No, instead, we can create styles and apply them to specific parts of the document. For example, we have 3 different styles in this document:
<?xml version="1.0" encoding="UTF-8" standalone="yes"?> <?mso-application progid="Word.Document"?> <w:wordDocument xmlns:w="http://schemas.microsoft.com/office/word/2003/wordml" > <w:styles> <w:style w:type="paragraph" w:default="on" w:styleId="Normal"> <w:name w:val="Normal"/> <w:rPr> <w:sz w:val="24"/> </w:rPr> </w:style> <w:style w:type="paragraph" w:styleId="CenteredHeading1"> <w:name w:val="Centered Heading One"/> <w:basedOn w:val="Normal"/> <w:next w:val="Normal"/> <w:pPr> <w:spacing w:before="240" w:after="60"/> <w:jc w:val="center"/> </w:pPr> <w:rPr> <w:rFonts w:ascii="Arial" w:h-ansi="Arial" w:cs="Arial"/> <w:b/> <w:kern w:val="32"/> <w:sz w:val="32"/> </w:rPr> </w:style> <w:style w:type="character" w:styleId="Callout"> <w:name w:val="Callout"/> <w:basedOn w:val="Normal"/> <w:next w:val="Normal"/> <w:rPr> <w:b/> <w:i/> </w:rPr> </w:style> </w:styles> <w:body> <w:p> <w:pPr> <w:pStyle w:val="CenteredHeading1"/> </w:pPr> <w:r> <w:t>WordML -- XML in Microsoft Word 2003</w:t> </w:r> </w:p> <w:p/> <w:p> <w:r> <w:t>Microsoft Office 2003's big claim to fame -- at least as far as I was concerned -- was the addition of support for XML. As far as Word 2003 is concerned, this support for falls into two categories: the ability to edit XML documents, and the ability to save an actual Word Document in </w:t> </w:r> <w:r> <w:rPr> <w:i/> </w:rPr> <w:t>Word Processing ML</w:t> </w:r> <w:r> <w:t>, which enables you to preserve all of the formatting and other information you need to recreate the Word document later.</w:t> </w:r> </w:p> <w:p/> <w:p> <w:pPr> <w:jc w:val="center"/> </w:pPr> <w:r> <w:rPr> <w:rStyle w:val="Callout"/> </w:rPr> <w:t>It's this second capability we're interested in now.</w:t> </w:r> </w:p> <w:p/> <w:p> <w:r> <w:t>In earlier versions of Word, if you wanted to analyze the content of a Word document, you could add styles, save it as HTML, and then jump through about a dozen flaming hoops to turn that HTML into XML you could then analyze. (Can you tell I've been there, done that?)</w:t> </w:r> </w:p> <w:p/> </w:body> </w:wordDocument>
We've got several items of note here.

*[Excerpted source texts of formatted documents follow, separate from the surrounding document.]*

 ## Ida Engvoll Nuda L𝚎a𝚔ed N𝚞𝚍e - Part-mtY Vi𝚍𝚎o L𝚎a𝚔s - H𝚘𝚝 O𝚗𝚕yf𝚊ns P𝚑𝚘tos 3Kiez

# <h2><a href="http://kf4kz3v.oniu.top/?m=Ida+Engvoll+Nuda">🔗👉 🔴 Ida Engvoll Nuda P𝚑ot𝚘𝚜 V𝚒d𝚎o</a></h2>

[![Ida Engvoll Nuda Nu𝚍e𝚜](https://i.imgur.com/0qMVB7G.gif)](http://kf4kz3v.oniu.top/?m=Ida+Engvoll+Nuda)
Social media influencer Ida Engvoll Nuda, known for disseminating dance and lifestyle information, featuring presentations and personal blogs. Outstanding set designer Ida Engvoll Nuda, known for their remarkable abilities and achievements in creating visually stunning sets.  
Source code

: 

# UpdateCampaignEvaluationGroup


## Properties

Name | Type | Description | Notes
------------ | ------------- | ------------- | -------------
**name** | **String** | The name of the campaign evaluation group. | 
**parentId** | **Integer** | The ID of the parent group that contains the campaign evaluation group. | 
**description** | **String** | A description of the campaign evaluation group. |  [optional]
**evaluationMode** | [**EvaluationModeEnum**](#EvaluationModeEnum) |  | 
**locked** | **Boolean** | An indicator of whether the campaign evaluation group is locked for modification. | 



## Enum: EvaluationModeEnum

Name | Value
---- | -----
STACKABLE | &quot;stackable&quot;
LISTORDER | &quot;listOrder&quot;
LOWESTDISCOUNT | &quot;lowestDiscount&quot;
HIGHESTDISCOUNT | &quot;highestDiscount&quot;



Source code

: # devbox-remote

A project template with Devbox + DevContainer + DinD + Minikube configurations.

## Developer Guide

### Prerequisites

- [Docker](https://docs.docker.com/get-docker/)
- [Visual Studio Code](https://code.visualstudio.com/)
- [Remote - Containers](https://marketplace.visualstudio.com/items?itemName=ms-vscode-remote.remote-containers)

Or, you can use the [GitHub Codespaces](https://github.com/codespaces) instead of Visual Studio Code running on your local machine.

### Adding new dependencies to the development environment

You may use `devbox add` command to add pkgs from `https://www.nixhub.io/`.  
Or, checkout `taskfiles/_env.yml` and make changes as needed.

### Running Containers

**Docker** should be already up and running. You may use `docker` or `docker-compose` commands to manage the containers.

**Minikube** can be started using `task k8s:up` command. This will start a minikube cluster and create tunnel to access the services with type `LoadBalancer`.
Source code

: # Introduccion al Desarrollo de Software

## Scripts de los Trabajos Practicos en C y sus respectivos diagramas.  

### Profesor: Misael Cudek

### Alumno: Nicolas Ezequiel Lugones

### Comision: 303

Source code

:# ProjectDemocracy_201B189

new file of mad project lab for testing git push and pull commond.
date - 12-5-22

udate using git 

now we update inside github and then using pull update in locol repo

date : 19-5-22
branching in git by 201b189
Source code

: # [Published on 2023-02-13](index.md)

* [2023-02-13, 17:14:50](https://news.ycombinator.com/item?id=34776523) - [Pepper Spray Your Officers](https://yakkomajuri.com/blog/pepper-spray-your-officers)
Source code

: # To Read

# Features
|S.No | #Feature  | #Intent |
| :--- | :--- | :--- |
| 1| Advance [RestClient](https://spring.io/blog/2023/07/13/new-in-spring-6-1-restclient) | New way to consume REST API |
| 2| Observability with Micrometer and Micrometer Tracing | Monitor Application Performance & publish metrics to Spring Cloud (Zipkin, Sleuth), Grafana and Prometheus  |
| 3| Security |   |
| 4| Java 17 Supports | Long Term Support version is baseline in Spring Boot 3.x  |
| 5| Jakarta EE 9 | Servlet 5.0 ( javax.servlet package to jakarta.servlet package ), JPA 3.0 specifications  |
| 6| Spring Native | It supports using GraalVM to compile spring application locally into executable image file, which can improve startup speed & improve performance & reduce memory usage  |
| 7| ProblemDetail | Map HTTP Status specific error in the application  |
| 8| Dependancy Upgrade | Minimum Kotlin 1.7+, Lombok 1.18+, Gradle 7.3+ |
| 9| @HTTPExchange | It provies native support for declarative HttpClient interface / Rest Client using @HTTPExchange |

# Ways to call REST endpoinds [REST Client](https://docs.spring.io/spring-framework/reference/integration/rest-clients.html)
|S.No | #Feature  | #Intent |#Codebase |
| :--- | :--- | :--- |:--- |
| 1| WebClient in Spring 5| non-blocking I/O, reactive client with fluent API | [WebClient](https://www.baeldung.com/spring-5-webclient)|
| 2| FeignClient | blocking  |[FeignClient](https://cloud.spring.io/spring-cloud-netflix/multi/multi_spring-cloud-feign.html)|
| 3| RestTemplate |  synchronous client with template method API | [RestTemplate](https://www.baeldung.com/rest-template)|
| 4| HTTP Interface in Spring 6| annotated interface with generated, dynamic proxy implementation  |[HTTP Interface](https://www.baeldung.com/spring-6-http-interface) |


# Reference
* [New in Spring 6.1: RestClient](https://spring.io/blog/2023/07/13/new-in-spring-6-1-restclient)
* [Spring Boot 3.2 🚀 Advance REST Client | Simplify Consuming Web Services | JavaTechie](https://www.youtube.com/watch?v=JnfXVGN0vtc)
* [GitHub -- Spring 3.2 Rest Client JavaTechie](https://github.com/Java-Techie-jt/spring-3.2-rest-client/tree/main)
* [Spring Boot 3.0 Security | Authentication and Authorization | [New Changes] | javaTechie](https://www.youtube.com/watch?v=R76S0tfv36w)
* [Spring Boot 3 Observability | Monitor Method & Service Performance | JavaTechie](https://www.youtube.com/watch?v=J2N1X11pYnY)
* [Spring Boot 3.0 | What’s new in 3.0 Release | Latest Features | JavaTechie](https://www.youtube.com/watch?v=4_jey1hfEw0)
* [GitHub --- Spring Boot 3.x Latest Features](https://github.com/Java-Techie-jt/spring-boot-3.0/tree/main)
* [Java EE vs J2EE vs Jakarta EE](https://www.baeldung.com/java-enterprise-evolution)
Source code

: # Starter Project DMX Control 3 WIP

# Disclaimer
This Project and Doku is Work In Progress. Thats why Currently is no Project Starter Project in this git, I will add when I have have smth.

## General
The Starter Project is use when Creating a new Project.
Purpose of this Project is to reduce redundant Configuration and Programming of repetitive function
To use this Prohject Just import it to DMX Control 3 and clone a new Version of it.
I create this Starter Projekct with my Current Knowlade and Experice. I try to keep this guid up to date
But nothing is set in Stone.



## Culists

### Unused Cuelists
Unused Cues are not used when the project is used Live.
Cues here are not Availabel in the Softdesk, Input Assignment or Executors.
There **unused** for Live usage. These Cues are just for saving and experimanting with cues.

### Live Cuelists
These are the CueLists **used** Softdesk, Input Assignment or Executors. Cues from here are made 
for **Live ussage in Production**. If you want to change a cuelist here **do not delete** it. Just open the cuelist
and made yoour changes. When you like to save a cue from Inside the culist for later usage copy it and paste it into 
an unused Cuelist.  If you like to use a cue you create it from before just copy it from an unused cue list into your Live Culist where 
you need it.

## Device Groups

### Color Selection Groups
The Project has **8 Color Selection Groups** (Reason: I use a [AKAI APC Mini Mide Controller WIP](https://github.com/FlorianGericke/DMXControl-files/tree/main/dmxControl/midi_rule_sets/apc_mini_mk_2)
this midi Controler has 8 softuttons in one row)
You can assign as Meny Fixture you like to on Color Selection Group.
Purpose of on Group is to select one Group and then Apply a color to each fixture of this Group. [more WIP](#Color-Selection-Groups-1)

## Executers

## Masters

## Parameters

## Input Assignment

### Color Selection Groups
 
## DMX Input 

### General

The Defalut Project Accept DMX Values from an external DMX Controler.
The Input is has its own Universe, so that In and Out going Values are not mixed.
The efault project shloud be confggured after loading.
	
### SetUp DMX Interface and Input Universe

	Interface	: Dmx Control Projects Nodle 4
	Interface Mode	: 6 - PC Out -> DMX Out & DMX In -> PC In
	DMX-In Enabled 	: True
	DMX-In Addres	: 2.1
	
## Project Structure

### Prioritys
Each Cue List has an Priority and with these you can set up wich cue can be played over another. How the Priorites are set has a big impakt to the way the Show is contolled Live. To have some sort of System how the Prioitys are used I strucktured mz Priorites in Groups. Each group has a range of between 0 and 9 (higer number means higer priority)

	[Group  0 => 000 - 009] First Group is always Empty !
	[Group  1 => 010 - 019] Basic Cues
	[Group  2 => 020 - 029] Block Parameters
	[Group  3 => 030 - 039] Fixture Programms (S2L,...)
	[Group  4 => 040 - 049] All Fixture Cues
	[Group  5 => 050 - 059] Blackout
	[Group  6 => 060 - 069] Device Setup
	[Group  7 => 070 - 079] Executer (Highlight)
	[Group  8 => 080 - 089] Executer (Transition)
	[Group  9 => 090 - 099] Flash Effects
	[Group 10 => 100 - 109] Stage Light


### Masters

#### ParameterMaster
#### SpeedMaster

First notice that you identify a style
two ways. The name
is what appears in the "style" pulldown in Word,
while the styleId
is what you use to actually assign styles content,
as you can see in Figure 4:
The advantage of setting styles this way is that you can go in later with an XSLT style sheet and convert the presentation information into structure information, no flaming hoops required.